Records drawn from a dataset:
※

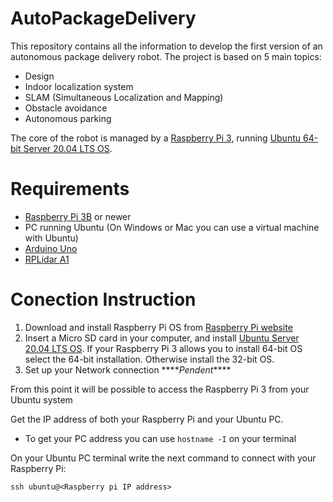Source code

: # AutoPackageDelivery

This repository contains all the information to develop the first version of an autonomous package delivery robot.
The project is based on 5 main topics:

* Design
* Indoor localization system
* SLAM (Simultaneous Localization and Mapping)
* Obstacle avoidance
* Autonomous parking

The core of the robot is managed by a [Raspberry Pi 3](https://www.raspberrypi.com/products/raspberry-pi-3-model-b/), running [Ubuntu 64-bit Server 20.04 LTS OS](https://ubuntu.com/download/raspberry-pi). 

# Requirements

* [Raspberry Pi 3B](https://www.raspberrypi.com/products/) or newer
* PC running Ubuntu (On Windows or Mac you can use a virtual machine with Ubuntu)
* [Arduino Uno](http://store.arduino.cc/collections/arduino/products/arduino-uno-rev3)
* [RPLidar A1](https://www.slamtec.com/en/Lidar/A1)


# Conection Instruction

1. Download and install Raspberry Pi OS from [Raspberry Pi website](https://www.raspberrypi.com/software/)
2. Insert a Micro SD card in your computer, and install [Ubuntu Server 20.04 LTS OS](https://ubuntu.com/download/raspberry-pi). If your Raspberry Pi 3 allows you to install 64-bit OS select the 64-bit installation. Otherwise install the 32-bit OS.
3. Set up your Network connection \*\*\*\**Pendent*\*\*\*\*

From this point it will be possible to access the Raspberry Pi 3 from your Ubuntu system


Get the IP address of both your Raspberry Pi and your Ubuntu PC.
   - To get your PC address you can use `hostname -I` on your terminal

On your Ubuntu PC terminal write the next command to connect with your Raspberry Pi:

    ssh ubuntu@<Raspberry pi IP address>
   

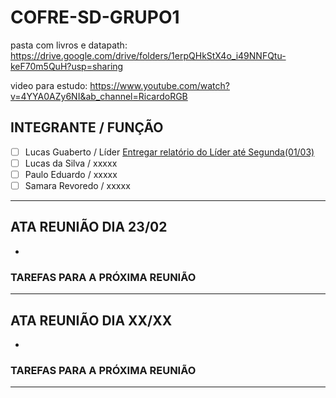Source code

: # COFRE-SD-GRUPO1

pasta com livros e datapath: https://drive.google.com/drive/folders/1erpQHkStX4o_i49NNFQtu-keF70m5QuH?usp=sharing

video para estudo: https://www.youtube.com/watch?v=4YYA0AZy6NI&ab_channel=RicardoRGB


## INTEGRANTE / FUNÇÃO

- [ ] Lucas Guaberto / Líder  <a href="https://autenticacao.ufrn.br/sso-server/login?service=https%3A%2F%2Fsigaa.ufrn.br%2Fsigaa%2Flogin%2Fcas" target="_blank">Entregar relatório do Líder até Segunda(01/03)</a>
- [ ] Lucas da Silva / xxxxx
- [ ] Paulo Eduardo / xxxxx
- [ ] Samara Revoredo / xxxxx

---

## ATA REUNIÃO DIA 23/02

*

### TAREFAS PARA A PRÓXIMA REUNIÃO

---

## ATA REUNIÃO DIA XX/XX

*

### TAREFAS PARA A PRÓXIMA REUNIÃO

---
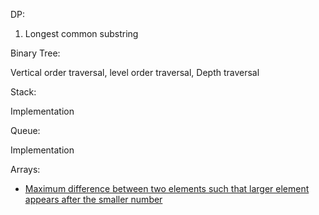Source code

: DP:

1. Longest common substring


Binary Tree:

Vertical order traversal, level order traversal, Depth traversal


Stack:

Implementation

Queue:

Implementation


Arrays:
- [Maximum difference between two elements such that larger element appears after the smaller number](https://www.geeksforgeeks.org/maximum-difference-between-two-elements/)
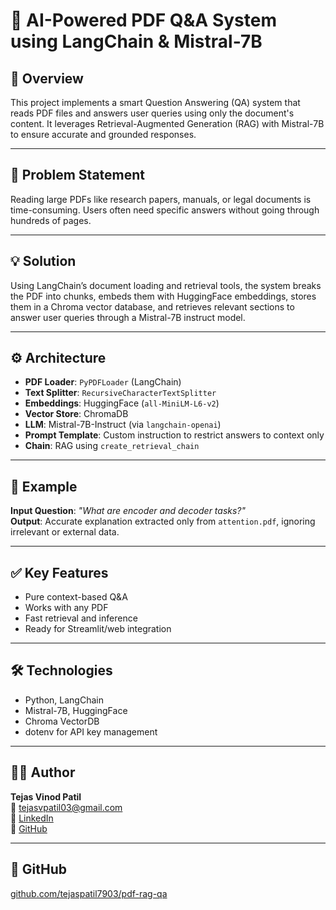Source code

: # 🧠 AI-Powered PDF Q&A System using LangChain & Mistral-7B

## 📌 Overview
This project implements a smart Question Answering (QA) system that reads PDF files and answers user queries using only the document's content. It leverages Retrieval-Augmented Generation (RAG) with Mistral-7B to ensure accurate and grounded responses.

---

## 🧩 Problem Statement
Reading large PDFs like research papers, manuals, or legal documents is time-consuming. Users often need specific answers without going through hundreds of pages.

---

## 💡 Solution
Using LangChain’s document loading and retrieval tools, the system breaks the PDF into chunks, embeds them with HuggingFace embeddings, stores them in a Chroma vector database, and retrieves relevant sections to answer user queries through a Mistral-7B instruct model.

---

## ⚙️ Architecture

- **PDF Loader**: `PyPDFLoader` (LangChain)
- **Text Splitter**: `RecursiveCharacterTextSplitter`
- **Embeddings**: HuggingFace (`all-MiniLM-L6-v2`)
- **Vector Store**: ChromaDB
- **LLM**: Mistral-7B-Instruct (via `langchain-openai`)
- **Prompt Template**: Custom instruction to restrict answers to context only
- **Chain**: RAG using `create_retrieval_chain`

---

## 🧪 Example

**Input Question**: *"What are encoder and decoder tasks?"*  
**Output**: Accurate explanation extracted only from `attention.pdf`, ignoring irrelevant or external data.

---

## ✅ Key Features

- Pure context-based Q&A
- Works with any PDF
- Fast retrieval and inference
- Ready for Streamlit/web integration

---

## 🛠️ Technologies

- Python, LangChain
- Mistral-7B, HuggingFace
- Chroma VectorDB
- dotenv for API key management

---

## 👨‍💻 Author

**Tejas Vinod Patil**  
📧 tejasvpatil03@gmail.com  
🔗 [LinkedIn](https://www.linkedin.com/in/tejasvpatil7903)  
🔗 [GitHub](https://github.com/tejaspatil7903/pdf-rag-qa)

---

## 🔗 GitHub

[github.com/tejaspatil7903/pdf-rag-qa](https://github.com/tejaspatil7903/RAG-QA-System)
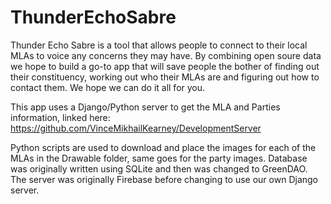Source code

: # ThunderEchoSabre

Thunder Echo Sabre is a tool that allows people to connect to their local MLAs to voice any concerns they may have. By combining open soure data we hope to build a go-to app that will save people the bother of finding out their constituency, working out who their MLAs are and figuring out how to contact them. We hope we can do it all for you.

This app uses a Django/Python server to get the MLA and Parties information, linked here: https://github.com/VinceMikhailKearney/DevelopmentServer

Python scripts are used to download and place the images for each of the MLAs in the Drawable folder, same goes for the party images.
Database was originally written using SQLite and then was changed to GreenDAO.
The server was originally Firebase before changing to use our own Django server.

※

• _What the task asks_: Write out word for word the lines above that run from the one with "- Works with any PDF" to the one with "This app uses". Include both end lines; exclude the images.

• _Exercise answer_:
- Works with any PDF
- Fast retrieval and inference
- Ready for Streamlit/web integration

---

## 🛠️ Technologies

- Python, LangChain
- Mistral-7B, HuggingFace
- Chroma VectorDB
- dotenv for API key management

---

## 👨‍💻 Author

**Tejas Vinod Patil**  
📧 tejasvpatil03@gmail.com  
🔗 [LinkedIn](https://www.linkedin.com/in/tejasvpatil7903)  
🔗 [GitHub](https://github.com/tejaspatil7903/pdf-rag-qa)

---

## 🔗 GitHub

[github.com/tejaspatil7903/pdf-rag-qa](https://github.com/tejaspatil7903/RAG-QA-System)
Source code

: # ThunderEchoSabre

Thunder Echo Sabre is a tool that allows people to connect to their local MLAs to voice any concerns they may have. By combining open soure data we hope to build a go-to app that will save people the bother of finding out their constituency, working out who their MLAs are and figuring out how to contact them. We hope we can do it all for you.

This app uses a Django/Python server to get the MLA and Parties information, linked here: https://github.com/VinceMikhailKearney/DevelopmentServer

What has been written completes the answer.